A Brief Note About Modesty

As a footnote to my last post about the “Me Too” movement (see below), I want to say something about modesty.

Modesty, according to the dictionary, is about measure and moderation. It is a virtue for all of us, men and women equally. These days it mostly refers both to dress and behavior, and typically refers to women’s dress and behavior.

I will leave discussion of women’s modesty to women, perhaps especially to mothers and daughters. I will add only one note from my male perspective. I have come to suspect that many women are somewhat naïve about the effect of their fashions on men. Other women, of course, are quite conscious about that effect and quite deliberate in dressing and acting to manipulate it.

As to modesty for men, I also urge women to speak out. Men mostly are aware of immodesty in their behavior, but need constant reminders. Hopefully this might be one of the ripple effects of the “Me Too” movement. Regarding men’s clothing, I had not thought much about modesty until one day on campus, after I’d complained about the parade of tight fitting shirts and low-cut blouses on female students, a young woman caught me up with comments about similar clothing on many young men.

Yet my primary point in this writing is to recall the idea of “modesty of the eyes.”  It’s a term I first heard during seminary training so many years ago – Catholic seminary training for young men committed to lives of celibacy. The term was new, but not the idea. Anyone, perhaps men especially but also women, who wishes to have a sane sexual life needs to be measured and moderate, even carefully cautious in what they look at, the sights and images that catch and hold their eyes.

If you continue to look with lust (whether at a human body or a bottle of whiskey) you’re already in trouble.

As a life-long admirer of women’s beauty, I would only add that immodest dress is almost always a distraction from real beauty — a fashion-mandated and often desperate call for attention.

That’s it. Nothing new; all obvious. Just my brief contribution to the recovery of an ancient but perennial virtue. Modesty in dress and behavior is not a particularly Christian or religious thing. Just a form of sanity and beauty, measure and moderation.

It remains true, of course, that a there is always also a moderate need for occasionally immoderate excess.

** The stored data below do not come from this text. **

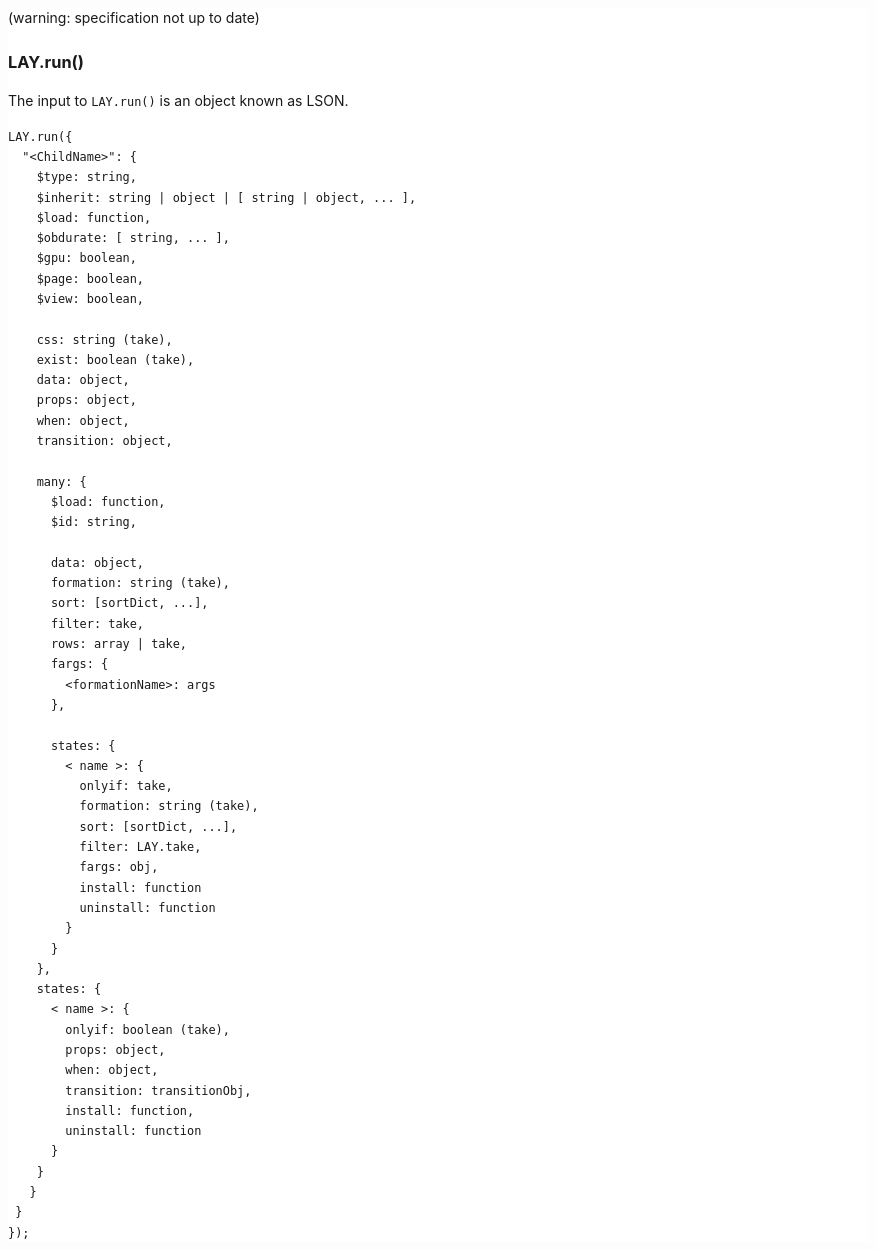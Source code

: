 
(warning: specification not up to date)

### LAY.run()

  The input to `LAY.run()` is an object known as LSON.

    LAY.run({
      "<ChildName>": {
        $type: string,
        $inherit: string | object | [ string | object, ... ],
        $load: function,
        $obdurate: [ string, ... ],
        $gpu: boolean,
        $page: boolean,
        $view: boolean,

        css: string (take),
        exist: boolean (take),
        data: object,
        props: object,
        when: object,
        transition: object,

        many: {
          $load: function,
          $id: string,

          data: object,
          formation: string (take),
          sort: [sortDict, ...],
          filter: take,
          rows: array | take,
          fargs: {
            <formationName>: args
          },

          states: {
            < name >: {
              onlyif: take,
              formation: string (take),
              sort: [sortDict, ...],
              filter: LAY.take,
              fargs: obj,
              install: function
              uninstall: function
            }
          }
        },
        states: {
          < name >: {
            onlyif: boolean (take),
            props: object,
            when: object,
            transition: transitionObj,
            install: function,
            uninstall: function
          }
        }
       }
     }
    });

3 thoughts on “A Brief Note About Modesty

  1. I liked what you said about being careful about the sights and images that catch and hold ones eyes. Some years ago, I’d go to the beach and see the many women in bikinis. They caught and held my eyes. I would dwell on them. I would fantasize about them. Eventually I realized that dwelling on them caused me to be frustrated. So I eventually stopped dwelling on them and found my beach experience to be more refreshing and relaxed.